▶ [Problem requirements] Copy out every line from the records that includes "Enzo".

Rendered images with source text:
+++

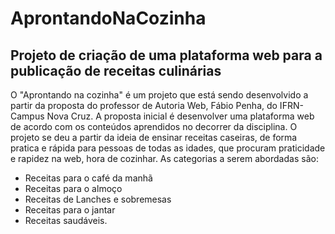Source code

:# AprontandoNaCozinha
## Projeto de criação de uma plataforma web para a publicação de receitas culinárias
O "Aprontando na cozinha" é um projeto que está sendo desenvolvido a partir da proposta do professor de Autoria Web, Fábio Penha, do IFRN-Campus Nova Cruz. A proposta inicial é desenvolver uma plataforma web de acordo com os conteúdos aprendidos no decorrer da disciplina. O projeto se deu a partir da ideia de ensinar receitas caseiras, de forma pratica e rápida para pessoas de todas as idades, que procuram praticidade e rapidez na web, hora de cozinhar.
As categorias a serem abordadas são:

- Receitas para o café da manhã
- Receitas para o almoço
- Receitas de Lanches e sobremesas
- Receitas para o jantar
- Receitas saudáveis.
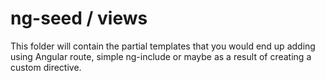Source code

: # ng-seed / views
This folder will contain the partial templates that you would end up adding using Angular route, simple ng-include or maybe as a result of creating a custom directive.
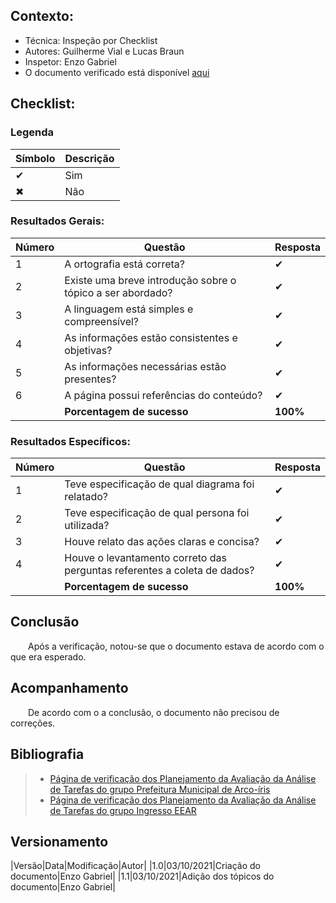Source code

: ## Contexto:	
 - Técnica: Inspeção por Checklist
 - Autores: Guilherme Vial e Lucas Braun
 - Inspetor: Enzo Gabriel
 - O documento verificado está disponível [aqui](../../design-ava-des/nivel-1/analise-tarefas/planejamento_avaliacao.md)

## Checklist:
### Legenda 
|Símbolo|Descrição|
|--|--|
|✔|Sim|
|✖|Não|

### Resultados Gerais:
|Número|Questão|Resposta|
|--|--|--|
|1|A ortografia está correta?|✔|
|2|Existe uma breve introdução sobre o tópico a ser abordado?|✔|
|3|A linguagem está simples e compreensível?|✔|
|4|As informações estão consistentes e objetivas?|✔|
|5|As informações necessárias estão presentes?|✔|
|6|A página possui referências do conteúdo?|✔|
||<strong>Porcentagem de sucesso</strong>|<strong>100%</strong>|

### Resultados Específicos:
|Número|Questão|Resposta|
|--|--|--|
|1|Teve especificação de qual diagrama foi relatado?|✔|
|2|Teve especificação de qual persona foi utilizada?|✔|
|3|Houve relato das ações claras e concisa?|✔|
|4|Houve o levantamento correto das perguntas referentes a coleta de dados?|✔|
||<strong>Porcentagem de sucesso</strong>|<strong>100%</strong>|

## Conclusão

&emsp;&emsp;Após a verificação, notou-se que o documento estava de acordo com o que era esperado.

## Acompanhamento

&emsp;&emsp;De acordo com o a conclusão, o documento não precisou de correções.

## Bibliografia
> - [Página de verificação dos Planejamento da Avaliação da Análise de Tarefas do grupo Prefeitura Municipal de Arco-íris](https://interacao-humano-computador.github.io/2020.1-Prefeitura-Municipal-de-Arco-Iris/#/verificacao/planejamento_avaliacao_tarefas.md)
> - [Página de verificação dos Planejamento da Avaliação da Análise de Tarefas do grupo Ingresso EEAR](https://interacao-humano-computador.github.io/2020.2-Ingresso.eear/analise/verificacao/analise-de-tarefas/)
## Versionamento
|Versão|Data|Modificação|Autor|
|1.0|03/10/2021|Criação do documento|Enzo Gabriel|
|1.1|03/10/2021|Adição dos tópicos do documento|Enzo Gabriel|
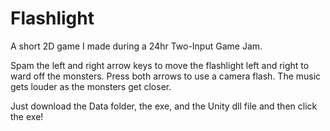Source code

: # Flashlight
A short 2D game I made during a 24hr Two-Input Game Jam.

Spam the left and right arrow keys to move the flashlight left and right to ward off the monsters. Press both arrows to use a camera flash. The music gets louder as the monsters get closer.

Just download the Data folder, the exe, and the Unity dll file and then click the exe!
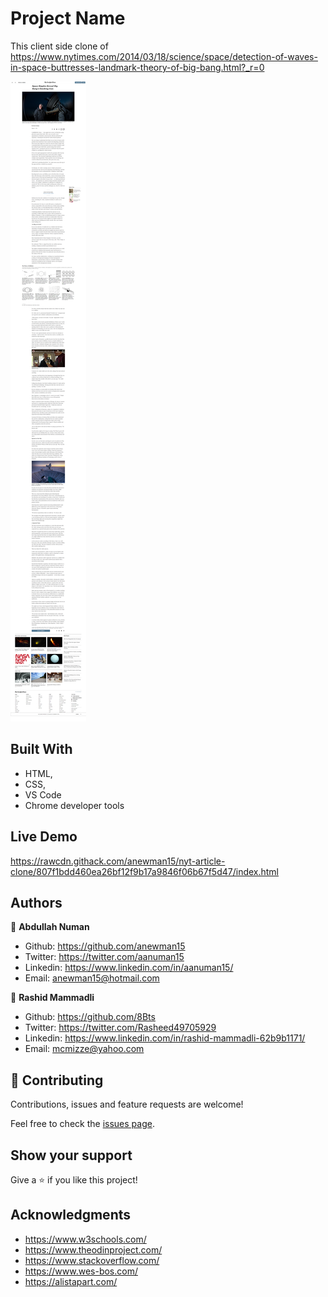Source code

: # Project Name

This client side clone of https://www.nytimes.com/2014/03/18/science/space/detection-of-waves-in-space-buttresses-landmark-theory-of-big-bang.html?_r=0

![screenshot](https://github.com/anewman15/nyt-article-clone/blob/space-cosmos-article/images/app-screenshot.png)

## Built With

- HTML,
- CSS,
- VS Code
- Chrome developer tools

## Live Demo

https://rawcdn.githack.com/anewman15/nyt-article-clone/807f1bdd460ea26bf12f9b17a9846f06b67f5d47/index.html

## Authors

👤 **Abdullah Numan**

- Github:   https://github.com/anewman15
- Twitter:  https://twitter.com/aanuman15
- Linkedin: https://www.linkedin.com/in/aanuman15/
- Email:    anewman15@hotmail.com

👤 **Rashid Mammadli**

- Github:   https://github.com/8Bts
- Twitter:  https://twitter.com/Rasheed49705929
- Linkedin: https://www.linkedin.com/in/rashid-mammadli-62b9b1171/
- Email:    mcmizze@yahoo.com

## 🤝 Contributing

Contributions, issues and feature requests are welcome!

Feel free to check the [issues page](issues/).

## Show your support

Give a ⭐️ if you like this project!

## Acknowledgments

- https://www.w3schools.com/
- https://www.theodinproject.com/
- https://www.stackoverflow.com/
- https://www.wes-bos.com/
- https://alistapart.com/
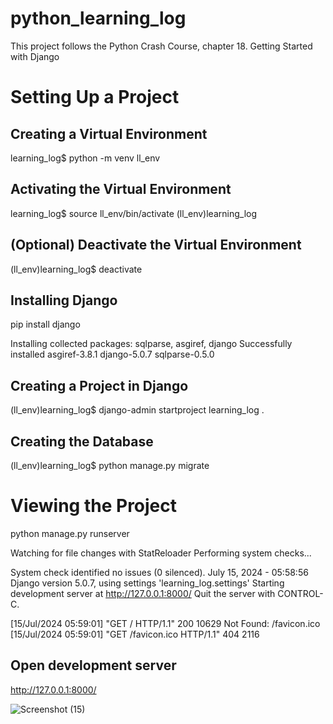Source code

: # python_learning_log

This project follows the Python Crash Course, chapter 18. Getting Started with Django

# Setting Up a Project

## Creating a Virtual Environment

learning_log$ python -m venv ll_env

## Activating the Virtual Environment

learning_log$ source ll_env/bin/activate
(ll_env)learning_log

## (Optional) Deactivate the Virtual Environment

(ll_env)learning_log$ deactivate

## Installing Django

pip install django

Installing collected packages: sqlparse, asgiref, django
Successfully installed asgiref-3.8.1 django-5.0.7 sqlparse-0.5.0

## Creating a Project in Django

(ll_env)learning_log$ django-admin startproject learning_log .

## Creating the Database

(ll_env)learning_log$ python manage.py migrate

# Viewing the Project

python manage.py runserver

Watching for file changes with StatReloader
Performing system checks...

System check identified no issues (0 silenced).
July 15, 2024 - 05:58:56
Django version 5.0.7, using settings 'learning_log.settings'
Starting development server at http://127.0.0.1:8000/
Quit the server with CONTROL-C.

[15/Jul/2024 05:59:01] "GET / HTTP/1.1" 200 10629
Not Found: /favicon.ico
[15/Jul/2024 05:59:01] "GET /favicon.ico HTTP/1.1" 404 2116

## Open development server 

http://127.0.0.1:8000/

![Screenshot (15)](https://github.com/user-attachments/assets/46427942-cb23-4f40-8460-b1481d93c0b4)



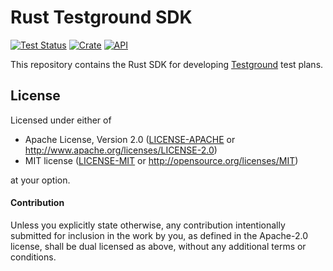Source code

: # Rust Testground SDK

[![Test Status](https://github.com/testground/sdk-rust/actions/workflows/rust.yml/badge.svg?event=push)](https://github.com/testground/sdk-rust/actions)
[![Crate](https://img.shields.io/crates/v/testground.svg)](https://crates.io/crates/testground)
[![API](https://docs.rs/testground/badge.svg)](https://docs.rs/testground)

This repository contains the Rust SDK for developing [Testground](https://github.com/testground/testground) test plans.

## License

Licensed under either of

 * Apache License, Version 2.0 ([LICENSE-APACHE](LICENSE-APACHE) or http://www.apache.org/licenses/LICENSE-2.0)
 * MIT license ([LICENSE-MIT](LICENSE-MIT) or http://opensource.org/licenses/MIT)

at your option.

#### Contribution

Unless you explicitly state otherwise, any contribution intentionally submitted
for inclusion in the work by you, as defined in the Apache-2.0 license, shall be
dual licensed as above, without any additional terms or conditions.
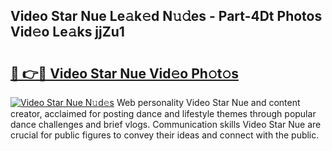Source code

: ## Video Star Nue Le𝚊k𝚎d N𝚞𝚍es - Part-4Dt Photos Vid𝚎o Le𝚊ks jjZu1

# <h2><a href="http://fb8wtr.evod.top/?m=Video+Star+Nue">🔗 👉🔴 Video Star Nue Vid𝚎o Ph𝚘t𝚘s</a></h2>

[![Video Star Nue N𝚞d𝚎s](https://i.imgur.com/8V9OHl7.gif)](http://fb8wtr.evod.top/?m=Video+Star+Nue)
Web personality Video Star Nue and content creator, acclaimed for posting dance and lifestyle themes through popular dance challenges and brief vlogs. Communication skills Video Star Nue are crucial for public figures to convey their ideas and connect with the public. 
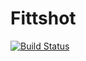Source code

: Fittshot
=====================

[![Build Status](http://fittshot.com:8085/buildStatus/icon?job=fittshot-frontend-pipeline)](http://fittshot.com:8085/job/fittshot-frontend-pipeline)
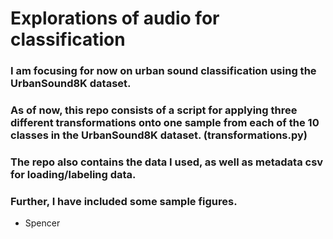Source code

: # Explorations of audio for classification 

### I am focusing for now on urban sound classification using the UrbanSound8K dataset.

### As of now, this repo consists of a script for applying three different transformations onto one sample from each of the 10 classes in the UrbanSound8K dataset. (transformations.py)

### The repo also contains the data I used, as well as metadata csv for loading/labeling data. 

### Further, I have included some sample figures. 

- Spencer 
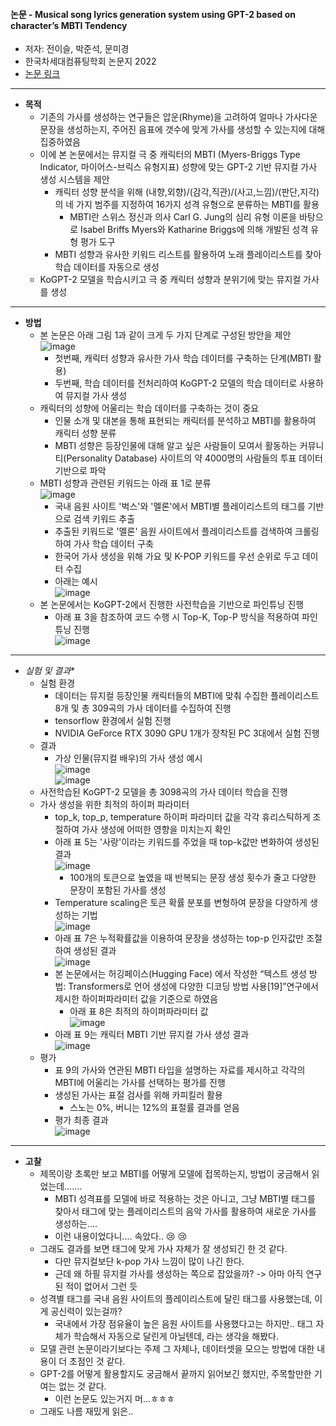 #### 논문 - Musical song lyrics generation system using GPT-2 based on character’s MBTI Tendency

- 저자: 전이슬, 박준석, 문미경
- 한국차세대컴퓨팅학회 논문지 2022
- [논문 링크](https://www.kci.go.kr/kciportal/ci/sereArticleSearch/ciSereArtiView.kci?sereArticleSearchBean.artiId=ART002858320)
-----------------
- **목적**
  - 기존의 가사를 생성하는 연구들은 압운(Rhyme)을 고려하여 얼마나 가사다운 문장을 생성하는지, 주어진 음표에 갯수에 맞게 가사를 생성할 수 있는지에 대해 집중하였음
  - 이에 본 논문에서는 뮤지컬 극 중 캐릭터의 MBTI (Myers-Briggs Type Indicator, 마이어스-브릭스 유형지표) 성향에 맞는 GPT-2 기반 뮤지컬 가사 생성 시스템을 제안
    - 캐릭터 성향 분석을 위해  (내향,외향)/(감각,직관)/(사고,느낌)/(판단,지각)의 네 가지 범주를 지정하여 16가지 성격 유형으로 분류하는 MBTI를 활용
      -  MBTI란 스위스 정신과 의사 Carl G. Jung의 심리 유형 이론을 바탕으로 Isabel Briffs Myers와 Katharine Briggs에 의해 개발된 성격 유형 평가 도구
    - MBTI 성향과 유사한 키워드 리스트를 활용하여 노래 플레이리스트를 찾아 학습 데이터를 자동으로 생성 
  - KoGPT-2 모델을 학습시키고 극 중 캐릭터 성향과 분위기에 맞는 뮤지컬 가사를 생성
----------------------------------------------------------- 
- **방법**
  - 본 논문은 아래 그림 1과 같이 크게 두 가지 단계로 구성된 방안을 제안   
    ![image](https://user-images.githubusercontent.com/49019292/223052687-fd1b6b89-78f2-4e71-a58f-c48467eef521.png)      
    - 첫번째, 캐릭터 성향과 유사한 가사 학습 데이터를 구축하는 단계(MBTI 활용)
    - 두번째, 학습 데이터를 전처리하여 KoGPT-2 모델의 학습 데이터로 사용하여 뮤지컬 가사 생성
  - 캐릭터의 성향에 어울리는 학습 데이터를 구축하는 것이 중요
    - 인물 소개 및 대본을 통해 표현되는 캐릭터를 분석하고 MBTI를 활용하여 캐릭터 성향 분류 
    - MBTI 성향은 등장인물에 대해 알고 싶은 사람들이 모여서 활동하는 커뮤니티(Personality Database) 사이트의 약 4000명의 사람들의 투표 데이터 기반으로 파악
  - MBTI 성향과 관련된 키워드는 아래 표 1로 분류   
    ![image](https://user-images.githubusercontent.com/49019292/223052720-9b95c1c8-6d8d-4ce3-b183-7ff1b8bdb3f4.png)      
    - 국내 음원 사이트 '벅스'와 '멜론'에서 MBTI별 플레이리스트의 태그를 기반으로 검색 키워드 추출
    - 추출된 키워드로 '멜론' 음원 사이트에서 플레이리스트를 검색하여 크롤링하여 가사 학습 데이터 구축
    - 한국어 가사 생성을 위해 가요 및 K-POP 키워드를 우선 순위로 두고 데이터 수집
    - 아래는 예시   
      ![image](https://user-images.githubusercontent.com/49019292/223052755-6ac6803a-54c0-4477-aa1d-92f55661722a.png)      
  - 본 논문에서는 KoGPT-2에서 진행한 사전학습을 기반으로 파인튜닝 진행
    - 아래 표 3을 참조하여 코드 수행 시 Top-K, Top-P 방식을 적용하여 파인튜닝 진행   
      ![image](https://user-images.githubusercontent.com/49019292/223052772-b442ee29-a872-46bb-99fb-c3f490706737.png)      
-----------------------------
- *실험 및 결과**
  - 실험 환경
    - 데이터는 뮤지컬 등장인물 캐릭터들의 MBTI에 맞춰 수집한 플레이리스트 8개 및 총 309곡의 가사 데이터를 수집하여 진행
    - tensorflow 환경에서 실험 진행
    - NVIDIA GeForce RTX 3090 GPU 1개가 장착된 PC 3대에서 실험 진행   
  - 결과   
    - 가상 인물(뮤지컬 배우)의 가사 생성 예시   
      ![image](https://user-images.githubusercontent.com/49019292/223052804-1261febe-f6da-4af9-b53d-d28568b4a5f9.png)      
      ![image](https://user-images.githubusercontent.com/49019292/223052890-c9a34c15-0e28-4f4a-a913-09c5837aa7da.png)         
  - 사전학습된 KoGPT-2 모델을 총 3098곡의 가사 데이터 학습을 진행
  - 가사 생성을 위한 최적의 하이퍼 파라미터
    - top_k, top_p, temperature 하이퍼 파라미터 값을 각각 휴리스틱하게 조절하여 가사 생성에 어떠한 영향을 미치는지 확인  
    - 아래 표 5는 '사랑'이라는 키워드를 주었을 때 top-k값만 변화하여 생성된 결과   
      ![image](https://user-images.githubusercontent.com/49019292/223052922-be31c2d8-17d1-4917-af92-0abde86fa9f3.png)      
      - 100개의 토큰으로 높였을 때 반복되는 문장 생성 횟수가 줄고 다양한 문장이 포함된 가사를 생성
    - Temperature scaling은 토큰 확률 분포를 변형하여 문장을 다양하게 생성하는 기법   
      ![image](https://user-images.githubusercontent.com/49019292/223052957-8d02fb0c-19d6-4d28-b4ad-ceef5913337f.png)      
    - 아래 표 7은 누적확률값을 이용하여 문장을 생성하는 top-p 인자값만 조절하여 생성된 결과   
      ![image](https://user-images.githubusercontent.com/49019292/223052979-94a06990-5de6-4eac-a48d-8c21fcf851c6.png)      
    - 본 논문에서는 허깅페이스(Hugging Face) 에서 
작성한 “텍스트 생성 방법: Transformers로 언어 생성에 다양한 디코딩 방법 사용[19]”연구에서 제시한 하이퍼파라미터 값을 기준으로 하였음
      - 아래 표 8은 최적의 하이퍼파라미터 값   
      ![image](https://user-images.githubusercontent.com/49019292/223053030-36b93744-5628-45dc-b24b-ffaf8bca9d34.png)   
    - 아래 표 9는 캐릭터 MBTI 기반 뮤지컬 가사 생성 결과   
      ![image](https://user-images.githubusercontent.com/49019292/223053057-2e1679cd-0b9a-4577-81ee-07f71aa0ec17.png)   
  - 평가
    - 표 9의 가사와 연관된 MBTI 타입을 설명하는 자료를 제시하고 각각의 MBTI에 어울리는 가사를 선택하는 평가를 진행
    - 생성된 가사는 표절 검사를 위해 카피킬러 활용
      - 스노는 0%, 버니는 12%의 표절률 결과를 얻음   
    - 평가 최종 결과   
      ![image](https://user-images.githubusercontent.com/49019292/223053084-ec1c8376-829f-4a52-bbd0-b5ef069340fe.png)   
-----------------------------------------
- **고찰**
  - 제목이랑 초록만 보고 MBTI를 어떻게 모델에 접목하는지, 방법이 궁금해서 읽었는데.......
    - MBTI 성격표를 모델에 바로 적용하는 것은 아니고, 그냥 MBTI별 태그를 찾아서 태그에 맞는 플레이리스트의 음악 가사를 활용하여 새로운 가사를 생성하는....
    - 이런 내용이었다니.... 속았다.. :cry: :cry:
  - 그래도 결과를 보면 태그에 맞게 가사 자체가 잘 생성되긴 한 것 같다.
    - 다만 뮤지컬보단 k-pop 가사 느낌이 많이 나긴 한다.
    - 근데 왜 하필 뮤지컬 가사를 생성하는 쪽으로 잡았을까? -> 아마 아직 연구된 적이 없어서 그런 듯
  - 성격별 태그를 국내 음원 사이트의 플레이리스트에 달린 태그를 사용했는데, 이게 공신력이 있는걸까?
    - 국내에서 가장 점유율이 높은 음원 사이트를 사용했다고는 하지만.. 태그 자체가 학습해서 자동으로 달린게 아닐텐데, 라는 생각을 해봤다.
  - 모델 관련 논문이라기보다는 주제 그 자체나, 데이터셋을 모으는 방법에 대한 내용이 더 초점인 것 같다.
  - GPT-2를 어떻게 활용할지도 궁금해서 끝까지 읽어보긴 했지만, 주목할만한 기여는 없는 것 같다.
    - 이런 논문도 있는거지 머...ㅎㅎㅎ 
  - 그래도 나름 재밌게 읽은..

+++

▶ [Answer to the problem]
 - Inspetor: Enzo Gabriel
|1.0|03/10/2021|Criação do documento|Enzo Gabriel|
|1.1|03/10/2021|Adição dos tópicos do documento|Enzo Gabriel|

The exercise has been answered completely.